Copy each line below that contains "terminal".

START Provided information

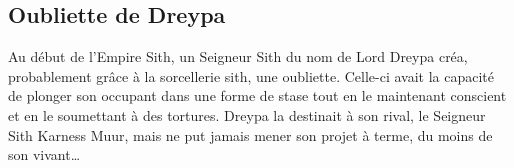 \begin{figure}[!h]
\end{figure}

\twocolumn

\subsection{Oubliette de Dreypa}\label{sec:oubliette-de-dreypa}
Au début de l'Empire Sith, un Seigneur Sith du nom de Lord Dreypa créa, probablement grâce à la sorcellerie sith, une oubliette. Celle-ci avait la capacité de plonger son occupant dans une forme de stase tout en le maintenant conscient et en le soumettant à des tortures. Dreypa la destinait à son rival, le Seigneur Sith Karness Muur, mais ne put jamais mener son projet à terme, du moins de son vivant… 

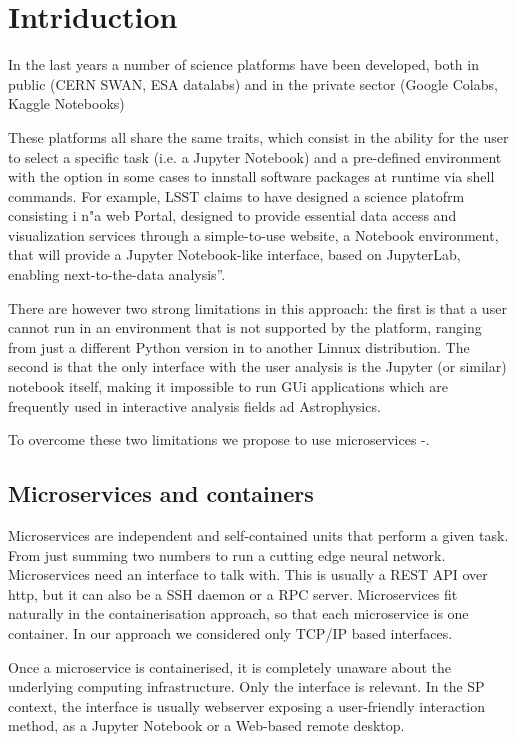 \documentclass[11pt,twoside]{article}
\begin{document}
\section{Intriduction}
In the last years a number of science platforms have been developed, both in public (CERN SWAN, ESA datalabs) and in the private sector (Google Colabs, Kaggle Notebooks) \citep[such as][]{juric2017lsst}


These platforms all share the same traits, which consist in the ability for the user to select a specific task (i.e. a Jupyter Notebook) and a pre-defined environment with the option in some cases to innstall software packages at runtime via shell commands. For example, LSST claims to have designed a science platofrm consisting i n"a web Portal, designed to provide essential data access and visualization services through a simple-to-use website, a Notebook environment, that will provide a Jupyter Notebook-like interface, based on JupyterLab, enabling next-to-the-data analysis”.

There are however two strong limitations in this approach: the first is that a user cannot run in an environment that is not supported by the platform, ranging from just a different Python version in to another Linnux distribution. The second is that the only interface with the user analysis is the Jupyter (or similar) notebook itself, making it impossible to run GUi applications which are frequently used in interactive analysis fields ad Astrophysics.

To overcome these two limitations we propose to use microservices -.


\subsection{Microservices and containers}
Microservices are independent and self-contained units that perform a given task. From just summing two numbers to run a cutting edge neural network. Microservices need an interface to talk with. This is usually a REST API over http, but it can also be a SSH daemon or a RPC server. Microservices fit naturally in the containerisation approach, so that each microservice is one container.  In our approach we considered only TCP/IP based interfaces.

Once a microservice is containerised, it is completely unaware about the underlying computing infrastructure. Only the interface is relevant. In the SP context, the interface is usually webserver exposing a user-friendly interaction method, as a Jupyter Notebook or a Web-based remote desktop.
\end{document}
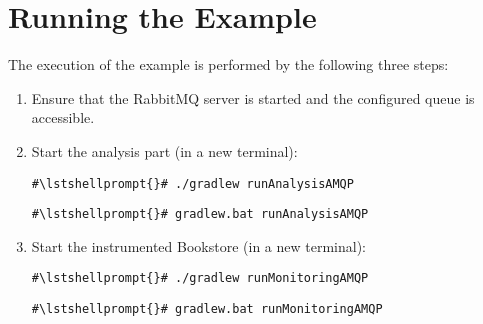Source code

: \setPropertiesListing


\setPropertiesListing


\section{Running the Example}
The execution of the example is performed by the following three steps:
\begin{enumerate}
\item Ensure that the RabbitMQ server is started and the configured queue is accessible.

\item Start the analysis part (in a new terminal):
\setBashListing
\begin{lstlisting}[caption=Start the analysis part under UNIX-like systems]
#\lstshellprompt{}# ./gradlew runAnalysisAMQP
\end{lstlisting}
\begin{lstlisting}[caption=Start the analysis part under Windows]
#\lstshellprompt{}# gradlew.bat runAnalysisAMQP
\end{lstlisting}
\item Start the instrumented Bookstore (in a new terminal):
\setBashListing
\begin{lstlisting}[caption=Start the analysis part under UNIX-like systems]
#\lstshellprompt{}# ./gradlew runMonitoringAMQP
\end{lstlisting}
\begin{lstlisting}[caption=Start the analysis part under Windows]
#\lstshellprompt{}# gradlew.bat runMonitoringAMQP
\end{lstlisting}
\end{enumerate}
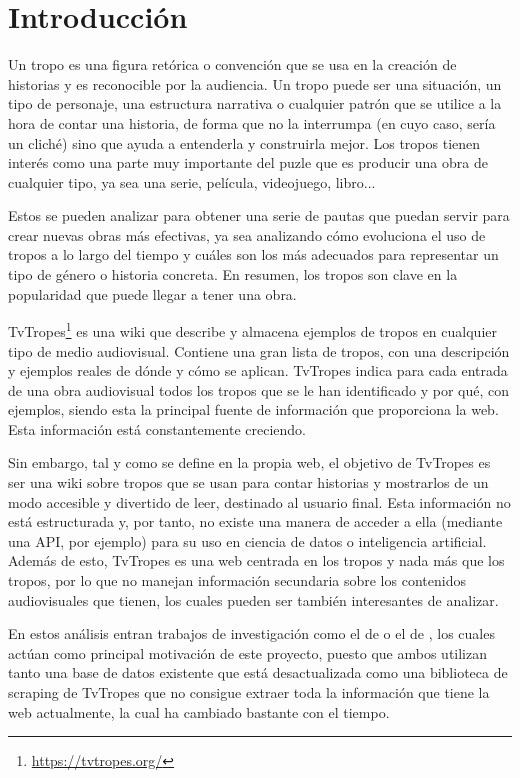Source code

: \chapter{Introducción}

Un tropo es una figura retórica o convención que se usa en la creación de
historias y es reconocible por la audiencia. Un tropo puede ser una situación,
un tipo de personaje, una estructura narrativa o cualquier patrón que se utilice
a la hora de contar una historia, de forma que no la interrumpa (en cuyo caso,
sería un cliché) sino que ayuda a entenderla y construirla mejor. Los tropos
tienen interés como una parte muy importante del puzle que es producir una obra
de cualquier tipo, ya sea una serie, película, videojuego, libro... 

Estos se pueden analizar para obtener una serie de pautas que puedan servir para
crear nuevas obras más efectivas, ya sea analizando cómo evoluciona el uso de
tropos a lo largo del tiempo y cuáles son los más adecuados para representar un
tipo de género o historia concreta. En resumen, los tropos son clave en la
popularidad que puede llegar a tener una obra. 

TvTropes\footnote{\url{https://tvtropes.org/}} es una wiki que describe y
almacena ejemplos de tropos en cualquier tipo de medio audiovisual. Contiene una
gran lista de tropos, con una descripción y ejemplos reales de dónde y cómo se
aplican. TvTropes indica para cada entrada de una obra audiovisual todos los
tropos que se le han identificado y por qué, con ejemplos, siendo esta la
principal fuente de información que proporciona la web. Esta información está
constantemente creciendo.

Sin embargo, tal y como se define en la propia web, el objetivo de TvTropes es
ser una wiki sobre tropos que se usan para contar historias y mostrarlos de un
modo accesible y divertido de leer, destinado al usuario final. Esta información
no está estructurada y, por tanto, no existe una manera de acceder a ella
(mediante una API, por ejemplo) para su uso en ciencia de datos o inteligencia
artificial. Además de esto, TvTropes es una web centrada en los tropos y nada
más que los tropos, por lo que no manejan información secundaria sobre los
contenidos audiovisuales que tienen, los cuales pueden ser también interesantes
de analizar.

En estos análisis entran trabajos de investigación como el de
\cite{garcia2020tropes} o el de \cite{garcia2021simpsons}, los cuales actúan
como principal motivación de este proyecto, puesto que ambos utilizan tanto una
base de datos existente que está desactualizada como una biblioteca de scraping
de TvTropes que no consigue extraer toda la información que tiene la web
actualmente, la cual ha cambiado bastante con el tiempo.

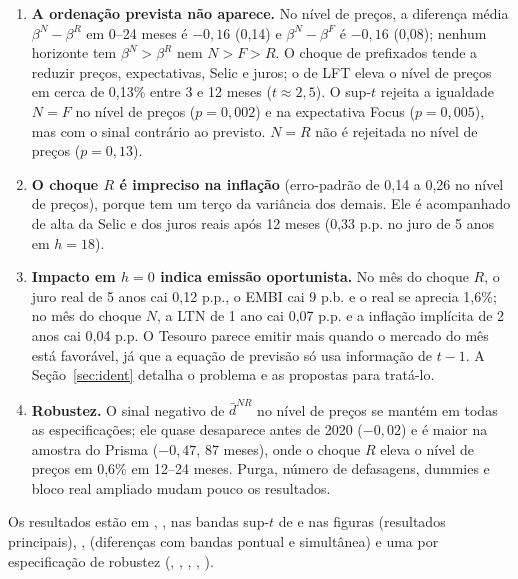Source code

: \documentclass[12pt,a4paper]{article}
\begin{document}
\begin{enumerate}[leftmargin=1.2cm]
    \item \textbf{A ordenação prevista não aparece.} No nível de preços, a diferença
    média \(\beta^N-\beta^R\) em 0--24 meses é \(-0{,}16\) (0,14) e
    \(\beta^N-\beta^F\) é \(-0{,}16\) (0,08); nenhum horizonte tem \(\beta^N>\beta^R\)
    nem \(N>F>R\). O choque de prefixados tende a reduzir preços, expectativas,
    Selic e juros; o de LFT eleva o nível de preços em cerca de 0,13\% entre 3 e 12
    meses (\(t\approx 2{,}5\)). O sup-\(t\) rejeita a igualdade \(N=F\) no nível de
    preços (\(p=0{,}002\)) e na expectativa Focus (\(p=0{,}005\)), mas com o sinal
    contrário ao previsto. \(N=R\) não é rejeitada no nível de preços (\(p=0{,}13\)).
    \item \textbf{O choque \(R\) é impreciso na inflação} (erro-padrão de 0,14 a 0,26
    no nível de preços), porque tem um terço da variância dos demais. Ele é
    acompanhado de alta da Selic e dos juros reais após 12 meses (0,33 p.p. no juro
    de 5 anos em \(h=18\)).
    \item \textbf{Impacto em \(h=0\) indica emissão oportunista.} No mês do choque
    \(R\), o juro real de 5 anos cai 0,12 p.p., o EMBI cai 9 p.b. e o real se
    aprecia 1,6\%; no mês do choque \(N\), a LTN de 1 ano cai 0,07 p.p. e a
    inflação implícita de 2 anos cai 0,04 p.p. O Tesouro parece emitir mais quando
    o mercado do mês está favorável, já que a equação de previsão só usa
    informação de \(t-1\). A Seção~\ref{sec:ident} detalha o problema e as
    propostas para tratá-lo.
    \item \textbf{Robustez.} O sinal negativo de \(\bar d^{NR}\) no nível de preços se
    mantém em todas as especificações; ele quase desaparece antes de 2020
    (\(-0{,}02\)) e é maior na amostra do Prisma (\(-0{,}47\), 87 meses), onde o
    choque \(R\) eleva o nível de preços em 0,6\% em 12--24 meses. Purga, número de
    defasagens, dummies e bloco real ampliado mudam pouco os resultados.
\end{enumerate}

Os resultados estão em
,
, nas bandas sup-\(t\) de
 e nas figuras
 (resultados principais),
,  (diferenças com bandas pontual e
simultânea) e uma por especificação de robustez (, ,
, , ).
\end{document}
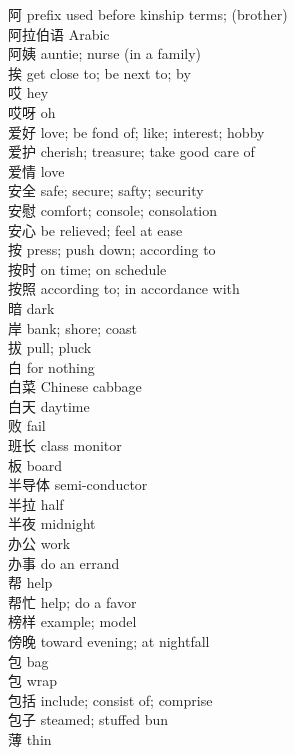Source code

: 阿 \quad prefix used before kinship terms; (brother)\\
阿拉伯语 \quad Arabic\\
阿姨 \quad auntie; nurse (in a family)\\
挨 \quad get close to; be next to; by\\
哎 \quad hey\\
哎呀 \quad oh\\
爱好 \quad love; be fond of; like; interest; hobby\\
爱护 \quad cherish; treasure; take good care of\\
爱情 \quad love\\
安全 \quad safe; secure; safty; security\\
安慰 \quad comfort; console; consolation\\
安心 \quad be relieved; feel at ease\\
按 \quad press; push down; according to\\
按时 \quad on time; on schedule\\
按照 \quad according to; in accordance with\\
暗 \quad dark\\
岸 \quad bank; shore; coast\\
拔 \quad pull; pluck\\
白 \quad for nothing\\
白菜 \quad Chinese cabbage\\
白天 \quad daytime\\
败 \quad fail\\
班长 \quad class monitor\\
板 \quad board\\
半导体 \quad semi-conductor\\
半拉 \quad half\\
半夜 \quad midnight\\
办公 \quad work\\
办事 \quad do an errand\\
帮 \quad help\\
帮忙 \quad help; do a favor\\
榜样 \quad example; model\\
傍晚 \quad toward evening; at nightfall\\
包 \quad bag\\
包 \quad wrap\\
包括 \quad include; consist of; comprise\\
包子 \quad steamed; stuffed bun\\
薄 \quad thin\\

END Provided information

Task response ->
\item Start the analysis part (in a new terminal):
\item Start the instrumented Bookstore (in a new terminal):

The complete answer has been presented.